Attention coders: Google has released version 1.0 of the Android software developer kit.
The kit lets programmers create applications that will run on Android phones, even before T-Mobile starts selling the first Android-powered G1 on October 22. The biggest difference from the previous Android SDK 0.9: software built with version 1.0 will actually, not just probably, work on those real-world phones, according to the SDK release notes.
Google hopes its Android operating system project will help spur the mobile phone industry into a more enthusiastic embrace of Internet technology. Google of course profits from ads next to search results, and Google Maps opens up other advertising possibilities that are more closely tied to a phone user's physical location.

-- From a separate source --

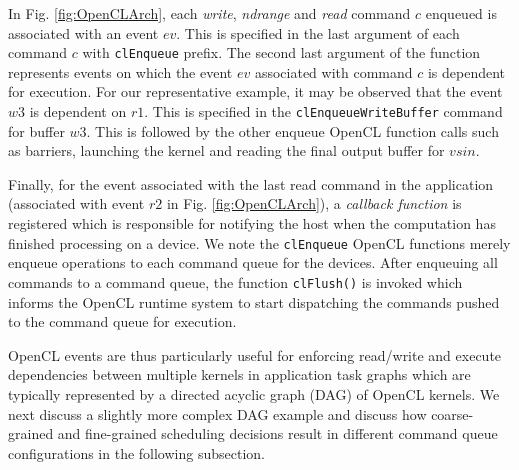 	\par In Fig. \ref{fig:OpenCLArch}, each \textit{write}, \textit{ndrange} and \textit{read} command $c$ enqueued is associated with an event $ev$. This is specified in the last argument of each command $c$ with {\tt clEnqueue} prefix. The second last argument of the function represents events on which the event $ev$ associated with command $c$ is dependent for execution. For our representative example, it may be observed that the event $w3$ is dependent on $r1$. This is specified in the {\tt clEnqueueWriteBuffer} command for buffer $w3$. This is followed by the other enqueue OpenCL function calls such as barriers,   launching the kernel and reading the final output buffer for $vsin$.   
	\par Finally, for the event associated with the last read command in the application (associated with event $r2$ in Fig. \ref{fig:OpenCLArch}), a \textit{callback function} is registered which is responsible for notifying the host when the computation has finished processing on a device. We note the {\tt clEnqueue} OpenCL functions merely enqueue operations to each command queue for the devices. After enqueuing all commands to a command queue, the function {\tt clFlush()} is invoked which informs the OpenCL runtime system to start dispatching the commands pushed to the command queue for execution.  
	\par OpenCL events are thus particularly useful for enforcing read/write and execute dependencies between multiple kernels in application task graphs which are typically represented by a directed acyclic graph (DAG) of OpenCL kernels.  %
	We next discuss a slightly more complex DAG example and discuss how  coarse-grained and  fine-grained scheduling decisions result in different command queue configurations in the following subsection.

A major part of the Android effort is Google's attempt to woo outside programmers into writing their own applications for Android phones, because Google hopes to bring the easier innovation of the PC market to the relatively closed mobile phone industry. The SDK is a key part of that effort, as is a forthcoming application download site called the Android Market. That market won't necessarily let people sell Android applications at first, though.
Also in the SDK release notes, Google called out some specific changes, such as some new abilities to make use of Android phone sensors, handle audio files, and use Wi-Fi networks. Serious programmers can look at Google's catalog of API (application programming interface) differences.
Google couldn't help adding a little nerd humor to the release notes:
"We regret to inform developers that Android 1.0 will not include support for dot-matrix printers."